:: YOUR OBJECTIVE ::
Lines that include "target" make up the answer; copy all of them from the data below.

---------- INFORMATION GIVEN ----------

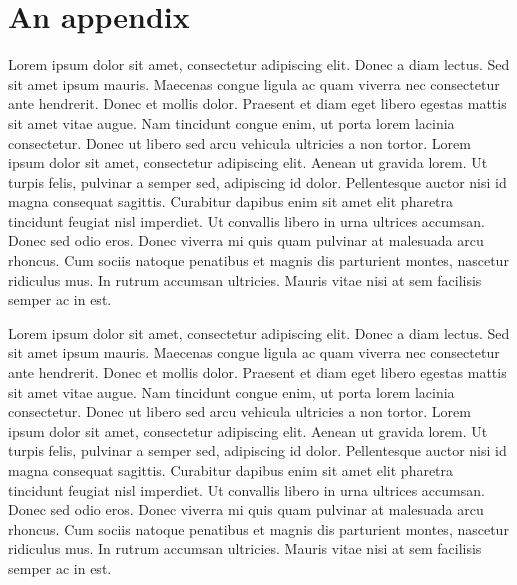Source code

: \chapter{An appendix}
\label{ch:intro}

Lorem ipsum dolor sit amet, consectetur adipiscing elit. Donec a diam lectus.
Sed sit amet ipsum mauris. Maecenas congue ligula ac quam viverra nec
consectetur ante hendrerit. Donec et mollis dolor. Praesent et diam eget libero
egestas mattis sit amet vitae augue. Nam tincidunt congue enim, ut porta lorem
lacinia consectetur. Donec ut libero sed arcu vehicula ultricies a non tortor.
Lorem ipsum dolor sit amet, consectetur adipiscing elit. Aenean ut gravida
lorem. Ut turpis felis, pulvinar a semper sed, adipiscing id dolor. Pellentesque
auctor nisi id magna consequat sagittis. Curabitur dapibus enim sit amet elit
pharetra tincidunt feugiat nisl imperdiet. Ut convallis libero in urna ultrices
accumsan. Donec sed odio eros. Donec viverra mi quis quam pulvinar at malesuada
arcu rhoncus. Cum sociis natoque penatibus et magnis dis parturient montes,
nascetur ridiculus mus. In rutrum accumsan ultricies. Mauris vitae nisi at sem
facilisis semper ac in est.

Lorem ipsum dolor sit amet, consectetur adipiscing elit. Donec a diam lectus.
Sed sit amet ipsum mauris. Maecenas congue ligula ac quam viverra nec
consectetur ante hendrerit. Donec et mollis dolor. Praesent et diam eget libero
egestas mattis sit amet vitae augue. Nam tincidunt congue enim, ut porta lorem
lacinia consectetur. Donec ut libero sed arcu vehicula ultricies a non tortor.
Lorem ipsum dolor sit amet, consectetur adipiscing elit. Aenean ut gravida
lorem. Ut turpis felis, pulvinar a semper sed, adipiscing id dolor. Pellentesque
auctor nisi id magna consequat sagittis. Curabitur dapibus enim sit amet elit
pharetra tincidunt feugiat nisl imperdiet. Ut convallis libero in urna ultrices
accumsan. Donec sed odio eros. Donec viverra mi quis quam pulvinar at malesuada
arcu rhoncus. Cum sociis natoque penatibus et magnis dis parturient montes,
nascetur ridiculus mus. In rutrum accumsan ultricies. Mauris vitae nisi at sem
facilisis semper ac in est.
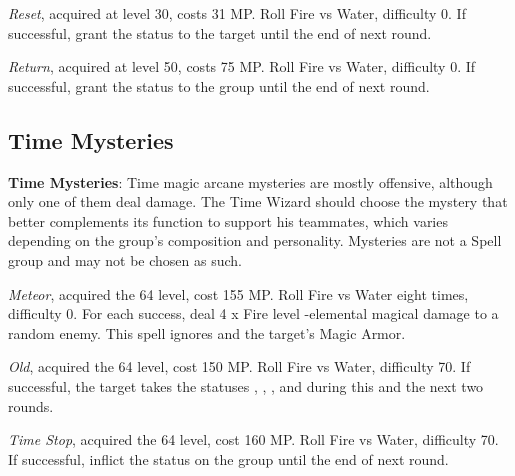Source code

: \begin{multicols}{2}
    \textit{Reset}, acquired at level 30, costs 31 MP\@. Roll Fire vs Water, difficulty 0. If successful, grant the  status to the target until the end of next round.
    
    \textit{Return}, acquired at level 50, costs 75 MP\@. Roll Fire vs Water, difficulty 0. If successful, grant the  status to the group until the end of next round.
    
    \subsection{Time Mysteries}\label{subsec:time-mysteries}

    \textbf{Time Mysteries}: Time magic arcane mysteries are mostly offensive, although only one of them deal damage. The Time Wizard should choose the mystery that better complements its function to support his teammates, which varies depending on the group’s composition and personality. Mysteries are not a Spell group and may not be chosen as such.
    
    \textit{Meteor}, acquired the 64 level, cost 155 MP\@. Roll Fire vs Water eight times, difficulty 0. For each success, deal 4 x Fire level -elemental magical damage to a random enemy. This spell ignores  and the target’s Magic Armor.
    
    \textit{Old}, acquired the 64 level, cost 150 MP\@. Roll Fire vs Water, difficulty 70. If successful, the target takes the statuses , , ,  and  during this and the next two rounds.
    
    \textit{Time Stop}, acquired the 64 level, cost 160 MP\@. Roll Fire vs Water, difficulty 70. If successful, inflict the  status on the group until the end of next round.

\end{multicols}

----------

:: OUTPUT OF THE TASK ::
    \textit{Reset}, acquired at level 30, costs 31 MP\@. Roll Fire vs Water, difficulty 0. If successful, grant the  status to the target until the end of next round.
    \textit{Meteor}, acquired the 64 level, cost 155 MP\@. Roll Fire vs Water eight times, difficulty 0. For each success, deal 4 x Fire level -elemental magical damage to a random enemy. This spell ignores  and the target’s Magic Armor.
    \textit{Old}, acquired the 64 level, cost 150 MP\@. Roll Fire vs Water, difficulty 70. If successful, the target takes the statuses , , ,  and  during this and the next two rounds.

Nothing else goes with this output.